Death's Mistress (Dorina Basarab, #2)

“He seems to think a trial isn’t going to get him anywhere.”


“And this is?”

“If he finds the killer.”

“In twenty-four hours,” Marlowe told me harshly, “Louis-Cesare will be declared a fugitive, and the Senate will rule against him. Flight is as good as an admission of guilt. If you want to help him, you will tell me where he is.”

“He’s a first-level master. He’s wherever the hell he wants to be.”

Marlowe glanced up at the huge guard looming behind him. “Search the house.”

He looked at me, like he was waiting for a reaction. I just stood there and dripped at him. For once, there were no big dark secrets to find. The only ones I’d had, I’d already chucked at the fey.

“He’ll trash it, just to be vindictive,” Radu said darkly, as Marlowe gave up and stomped off.

I shrugged and started after him. “Too late.”





Chapter Twenty-eight


Marlowe glanced at me suspiciously as we passed through the front door, but I wasn’t interested in checking up on him. I assumed that he’d bug the place, and that I would remove them as soon as he left. I just wanted something dry to wear.

I headed for the stairs before I remembered—we no longer had any. So I swerved into the living room for a blanket instead. I found one that didn’t smell too much like troll, wrapped it sarong-style around me and started back for the hall. And stopped.

My eyes had focused on a tiny movement near the door. I bent down and found myself looking at a lone warrior, all of two inches high. It was one of Olga’s chess pieces.

That in itself wasn’t unusual; they ended up scattered about everywhere. But they didn’t usually carry small torches that they waved around wildly. And, once it had gotten my attention, the tiny thing started off across the forest of clothes and bedding.

It finally paused at the top of the stairs going down to the basement. It looked up at me, the minuscule faceplate gleaming in the torchlight. When I stayed where I was, it started waving again impatiently, and pointing down into the blackness.

For a minute, I just stood there, swaying a little on my feet and wondering how paranoid a person had to be before she decided the toys were out to get her. But in the end, I shrugged my shoulders and just went with it. I picked the little thing up and carried it down the stairs.

At the bottom, another small warrior was doing something near the rusted hulk of Pip’s still. There was no light in the basement, and the tiny torch cast wavering shadows on the walls that confused me further. But when I got closer, it became obvious that he was pushing around small sticks and bits of moss, arranging them in some sort of pattern.

The first small warrior started poking me in the side of the hand with his sword, so I put him down. He made his way across the peeling paint of the floor and touched his torch to the end of the nearest pile of kindling. Fire ran across the old concrete, forming jagged letters for a brief instant before the tiny fuel was exhausted: OPEN.

I stared at them and then at the wavering imprint they’d left on my retinas. The message was clear enough: it had been left in front of the wall where Pip’s conduit to Faerie manifested. But if Claire was on the other side, she could open it for herself. And if she wasn’t . . .

Butsubrand would never leave a message like that. And the only time he’d been in the cellar, he’d been too busy trying to kill me to rig something up. At least, I fervently hoped so.

I reached out, wondering if I was about to make a huge mistake, and pressed the small talisman that powered the link between the ley-line sink and the portal. I jumped back, but not fast enough. A swirl of light and color appeared on the wall, flooding the ugly old basement with a rich golden light. And something huge tumbled out of nowhere and smacked me to the ground.
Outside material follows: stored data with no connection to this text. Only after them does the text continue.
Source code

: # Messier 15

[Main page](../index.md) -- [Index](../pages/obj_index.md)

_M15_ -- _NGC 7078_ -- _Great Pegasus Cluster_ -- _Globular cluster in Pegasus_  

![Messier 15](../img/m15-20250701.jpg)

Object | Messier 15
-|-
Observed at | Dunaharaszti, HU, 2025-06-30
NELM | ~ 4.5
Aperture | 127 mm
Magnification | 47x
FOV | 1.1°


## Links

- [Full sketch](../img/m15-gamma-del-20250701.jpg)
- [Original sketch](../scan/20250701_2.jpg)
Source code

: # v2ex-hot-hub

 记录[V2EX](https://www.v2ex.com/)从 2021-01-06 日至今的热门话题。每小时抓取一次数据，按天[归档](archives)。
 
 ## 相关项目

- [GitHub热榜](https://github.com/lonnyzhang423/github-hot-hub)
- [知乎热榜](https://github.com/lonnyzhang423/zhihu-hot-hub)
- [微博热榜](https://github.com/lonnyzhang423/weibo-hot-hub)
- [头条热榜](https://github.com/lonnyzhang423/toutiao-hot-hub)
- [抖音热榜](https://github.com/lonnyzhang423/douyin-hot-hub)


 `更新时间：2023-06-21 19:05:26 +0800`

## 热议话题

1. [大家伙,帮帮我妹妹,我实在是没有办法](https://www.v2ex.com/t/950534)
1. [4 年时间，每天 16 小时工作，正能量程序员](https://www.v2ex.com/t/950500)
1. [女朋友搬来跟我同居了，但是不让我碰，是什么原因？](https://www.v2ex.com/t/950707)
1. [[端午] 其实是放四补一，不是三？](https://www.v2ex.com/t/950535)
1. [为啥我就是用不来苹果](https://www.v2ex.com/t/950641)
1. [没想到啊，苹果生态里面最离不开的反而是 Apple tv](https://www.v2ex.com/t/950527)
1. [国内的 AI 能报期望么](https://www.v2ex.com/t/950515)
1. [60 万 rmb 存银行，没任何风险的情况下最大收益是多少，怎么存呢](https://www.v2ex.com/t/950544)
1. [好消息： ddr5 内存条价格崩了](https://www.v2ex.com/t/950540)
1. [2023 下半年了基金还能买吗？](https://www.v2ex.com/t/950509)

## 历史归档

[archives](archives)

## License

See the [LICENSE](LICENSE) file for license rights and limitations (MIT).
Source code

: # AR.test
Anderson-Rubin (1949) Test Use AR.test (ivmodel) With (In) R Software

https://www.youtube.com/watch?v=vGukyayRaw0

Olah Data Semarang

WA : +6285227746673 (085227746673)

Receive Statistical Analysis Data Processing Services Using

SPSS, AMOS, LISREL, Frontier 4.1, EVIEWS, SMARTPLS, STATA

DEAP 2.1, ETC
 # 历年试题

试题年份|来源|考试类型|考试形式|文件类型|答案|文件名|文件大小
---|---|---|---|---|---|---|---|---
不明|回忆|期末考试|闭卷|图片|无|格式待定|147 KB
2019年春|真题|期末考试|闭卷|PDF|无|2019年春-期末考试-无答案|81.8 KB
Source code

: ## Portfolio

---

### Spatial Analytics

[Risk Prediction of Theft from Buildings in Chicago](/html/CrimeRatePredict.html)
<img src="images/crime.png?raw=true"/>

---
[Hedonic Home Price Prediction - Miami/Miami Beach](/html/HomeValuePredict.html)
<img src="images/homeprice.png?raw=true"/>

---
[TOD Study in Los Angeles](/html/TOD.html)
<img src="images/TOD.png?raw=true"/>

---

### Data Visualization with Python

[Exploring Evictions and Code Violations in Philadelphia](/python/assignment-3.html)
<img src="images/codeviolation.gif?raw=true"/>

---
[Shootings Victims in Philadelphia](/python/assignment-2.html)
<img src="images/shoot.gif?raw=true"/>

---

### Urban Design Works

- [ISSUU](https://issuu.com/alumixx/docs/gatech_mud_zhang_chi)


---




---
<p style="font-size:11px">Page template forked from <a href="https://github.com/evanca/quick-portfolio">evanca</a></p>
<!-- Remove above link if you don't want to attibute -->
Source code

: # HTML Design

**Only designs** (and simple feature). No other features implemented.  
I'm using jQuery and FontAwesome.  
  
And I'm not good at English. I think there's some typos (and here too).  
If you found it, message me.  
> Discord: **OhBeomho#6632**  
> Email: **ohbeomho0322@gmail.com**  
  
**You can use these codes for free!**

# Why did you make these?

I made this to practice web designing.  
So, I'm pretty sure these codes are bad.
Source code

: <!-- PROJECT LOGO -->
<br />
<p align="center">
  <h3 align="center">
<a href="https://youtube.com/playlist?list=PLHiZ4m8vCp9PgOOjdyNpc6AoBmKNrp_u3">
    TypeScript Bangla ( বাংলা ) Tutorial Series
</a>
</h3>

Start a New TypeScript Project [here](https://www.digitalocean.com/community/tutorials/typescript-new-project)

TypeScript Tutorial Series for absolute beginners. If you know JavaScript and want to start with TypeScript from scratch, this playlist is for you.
My skull hit the floor hard enough to have me seeing stars. But it was difficult to concentrate on that while the life was getting squeezed out of me. The massive weight shifted slightly, and while I was still crushed, I could breathe.

And that was worse.

My lungs had room to fully inflate, but they were cowering in my chest in fear. I’d once been buried under a pile of decomposing corpses, with jellylike flesh and gangrenous limbs, and it hadn’t reeked like that. I retched, but my stomach had nothing left to bring up. Lucky I never got that sandwich, I thought, as someone started slapping troll flesh.

“Get off her! Move, Ysmi! Dorina, are you all right?”

I didn’t answer. I wasn’t sure I could talk, and anyway, I was afraid to open my mouth and let in more of that hideous stench. But I looked up.